The problem for me is JSexton’s next step: jumping from that to "ok11 is “strongly Town.” What reason is there to expect that a player with no Night action, or a player who does not give a Night action, is necessarily Town? A vanilla scum who is not chosen to carry out a kill would be just as bewildered by JSexton’ accusation as a pro-Town player would be - “I actually didn’t do anything; what the hell is he on about?” They’d react in the same way.

But JSexton has jumped straight to “ok11 is probably Town,” which is suggestive of extra information indicating that ok11 is, in fact, Town.

See, now that is an argument that would get me to vote for JSexton. It’s just not the argument that is being made. Also, it is an argument that is based on more than simply his gambit, which I think is important. Town should never be using a single action as a reason for a vote after Day 1. I have been going on about a perponderance of evidence since the Pirates game, but town still lynches player after player for a single slip. Not good.

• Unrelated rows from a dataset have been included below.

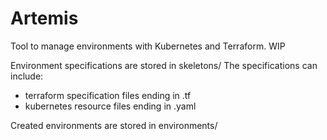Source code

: # Artemis
Tool to manage environments with Kubernetes and Terraform. WIP

Environment specifications are stored in skeletons/
The specifications can include:
- terraform specification files ending in .tf
- kubernetes resource files ending in .yaml

Created environments are stored in environments/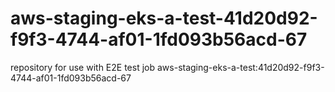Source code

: # aws-staging-eks-a-test-41d20d92-f9f3-4744-af01-1fd093b56acd-67
repository for use with E2E test job aws-staging-eks-a-test:41d20d92-f9f3-4744-af01-1fd093b56acd-67
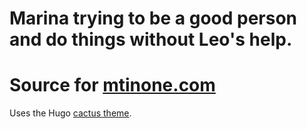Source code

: # Marina trying to be a good person and do things without Leo's help.

# Source for [mtinone.com](https://mtinone.com)

Uses the Hugo [cactus theme](https://github.com/monkeyWzr/hugo-theme-cactus).

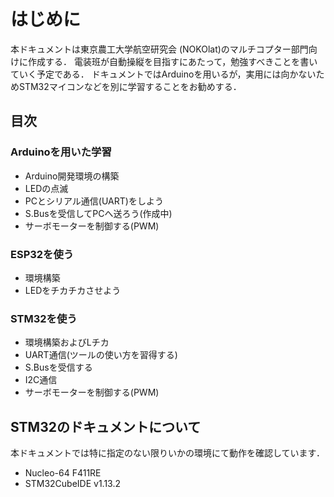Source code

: # はじめに
本ドキュメントは東京農工大学航空研究会 (NOKOlat)のマルチコプター部門向けに作成する．
電装班が自動操縦を目指すにあたって，勉強すべきことを書いていく予定である．
ドキュメントではArduinoを用いるが，実用には向かないためSTM32マイコンなどを別に学習することをお勧めする．

## 目次
### Arduinoを用いた学習
- Arduino開発環境の構築
- LEDの点滅
- PCとシリアル通信(UART)をしよう
- S.Busを受信してPCへ送ろう(作成中)
- サーボモーターを制御する(PWM)

### ESP32を使う
- 環境構築
- LEDをチカチカさせよう

### STM32を使う
- 環境構築およびLチカ
- UART通信(ツールの使い方を習得する)
- S.Busを受信する
- I2C通信
- サーボモーターを制御する(PWM)

## STM32のドキュメントについて
本ドキュメントでは特に指定のない限りいかの環境にて動作を確認しています．

- Nucleo-64 F411RE
- STM32CubeIDE v1.13.2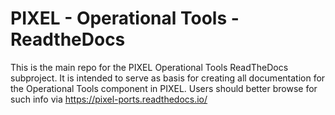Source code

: # PIXEL - Operational Tools - ReadtheDocs
This is the main repo for the PIXEL Operational Tools ReadTheDocs subproject. It is intended to serve as basis for creating all documentation for the Operational Tools component in PIXEL. Users should better browse for such info via https://pixel-ports.readthedocs.io/
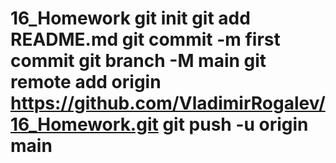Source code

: # 16_Homework git init git add README.md git commit -m first commit git branch -M main git remote add origin https://github.com/VladimirRogalev/16_Homework.git git push -u origin main

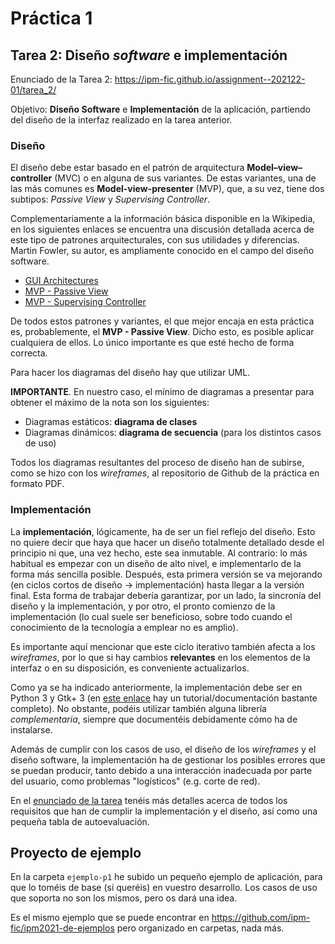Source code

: # Práctica 1

## Tarea 2: Diseño _software_ e implementación

Enunciado de la Tarea 2: <https://ipm-fic.github.io/assignment--202122-01/tarea_2/>

Objetivo: **Diseño Software** e **Implementación** de la aplicación, partiendo del diseño de la interfaz realizado en la tarea anterior.

### Diseño

El diseño debe estar basado en el patrón de arquitectura **Model–view–controller** (MVC) o en alguna de sus variantes. De estas variantes, una de las más comunes es **Model-view-presenter** (MVP), que, a su vez, tiene dos subtipos: _Passive View_ y _Supervising Controller_.

Complementariamente a la información básica disponible en la Wikipedia, en los siguientes enlaces se encuentra una discusión detallada acerca de este tipo de patrones arquitecturales, con sus utilidades y diferencias. Martin Fowler, su autor, es ampliamente conocido en el campo del diseño software.

* [GUI Architectures](https://martinfowler.com/eaaDev/uiArchs.html)
* [MVP - Passive View](https://martinfowler.com/eaaDev/PassiveScreen.html)
* [MVP - Supervising Controller](https://martinfowler.com/eaaDev/SupervisingPresenter.html)


De todos estos patrones y variantes, el que mejor encaja en esta práctica es, probablemente, el **MVP - Passive View**. Dicho esto, es posible aplicar cualquiera de ellos. Lo único importante es que esté hecho de forma correcta.

Para hacer los diagramas del diseño hay que utilizar UML.

**IMPORTANTE**. En nuestro caso, el mínimo de diagramas a presentar para obtener el máximo de la nota son los siguientes:
- Diagramas estáticos: **diagrama de clases**
- Diagramas dinámicos: **diagrama de secuencia** (para los distintos casos de uso)

Todos los diagramas resultantes del proceso de diseño han de subirse, como se hizo con los _wireframes_, al repositorio de Github de la práctica en formato PDF.


### Implementación

La **implementación**, lógicamente, ha de ser un fiel reflejo del diseño. Esto no quiere decir que haya que hacer un diseño totalmente detallado desde el principio ni que, una vez hecho, este sea inmutable. Al contrario: lo más habitual es empezar con un diseño de alto nivel, e implementarlo de la forma más sencilla posible. Después, esta primera versión se va mejorando (en ciclos cortos de diseño &rarr; implementación) hasta llegar a la versión final. Esta forma de trabajar debería garantizar, por un lado, la sincronía del diseño y la implementación, y por otro, el pronto comienzo de la implementación (lo cual suele ser beneficioso, sobre todo cuando el conocimiento de la tecnología a emplear no es amplio).

Es importante aquí mencionar que este ciclo iterativo también afecta a los _wireframes_, por lo que si hay cambios **relevantes** en los elementos de la interfaz o en su disposición, es conveniente actualizarlos.

Como ya se ha indicado anteriormente, la implementación debe ser en Python 3 y Gtk+ 3 (en [este enlace](https://python-gtk-3-tutorial.readthedocs.io/en/latest/) hay un tutorial/documentación bastante completo). No obstante, podéis utilizar también alguna librería _complementaria_, siempre que documentéis debidamente cómo ha de instalarse.

Además de cumplir con los casos de uso, el diseño de los _wireframes_ y el diseño software, la implementación ha de gestionar los posibles errores que se puedan producir, tanto debido a una interacción inadecuada por parte del usuario, como problemas "logísticos" (e.g. corte de red).

En el [enunciado de la tarea](https://ipm-fic.github.io/assignment--202122-01/tarea_2/) tenéis más detalles acerca de todos los requisitos que han de cumplir la implementación y el diseño, así como una pequeña tabla de autoevaluación.


## Proyecto de ejemplo

En la carpeta `ejemplo-p1` he subido un pequeño ejemplo de aplicación, para que lo toméis de base (si queréis) en vuestro desarrollo. Los casos de uso que soporta no son los mismos, pero os dará una idea.

Es el mismo ejemplo que se puede encontrar en <https://github.com/ipm-fic/ipm2021-de-ejemplos> pero organizado en carpetas, nada más.
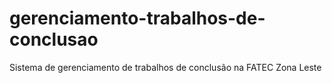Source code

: # gerenciamento-trabalhos-de-conclusao
Sistema de gerenciamento de trabalhos de conclusão na FATEC Zona Leste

I am of two minds about the manipulation aspect. I completely see your point about town having to behave themselves so that the scum stand out in sharp relief, on the other hand if town isn’t agressive in their scum hunting I am not sure that the scum will slip up. See YSI, Cecilvania, and Doperville for examples of games where town lost simply by not trying hard enough.

There has to be a balance, but frankly I don’t play town often enough to have a clear idea of what that balance should be.

Unless, of course, that single action definitively proves them to be scum, like what happened to me in Terminator.

Well, ok. I will give you that. But how often does that happen. I still think you could have bluffed your way out of that situation.

Out of curiostity, what what is like to have been taken over to the scum side mid game like that? One of the reasons we picked you was because you had played such a good game for the town.

But at the same time, by baiting people, you get to see everyone’s reactions to it. You get people to comment on the record, both the targets and the observors. The more you force scum to go on record, the more you can catch them in contradictions and weaseling later. Also, the baiter himself is on record for the gambit, which will be part of that player’s overall noteable pattern. I can’t say too much, being spoiled, but the way this went down by all involved (the baiter, the baitee, and the other commenters) is interesting.

Assuming he’s Town, I’m not sure I agree with how he went about this, especially since the risk had no direct payoff, and lying does create noise. But he did troll some reactions, and should those involved in the discussion be confirmed in some way, the interactions do provide some data points.

If I were a town vig, he would be on my list of possible targets, though.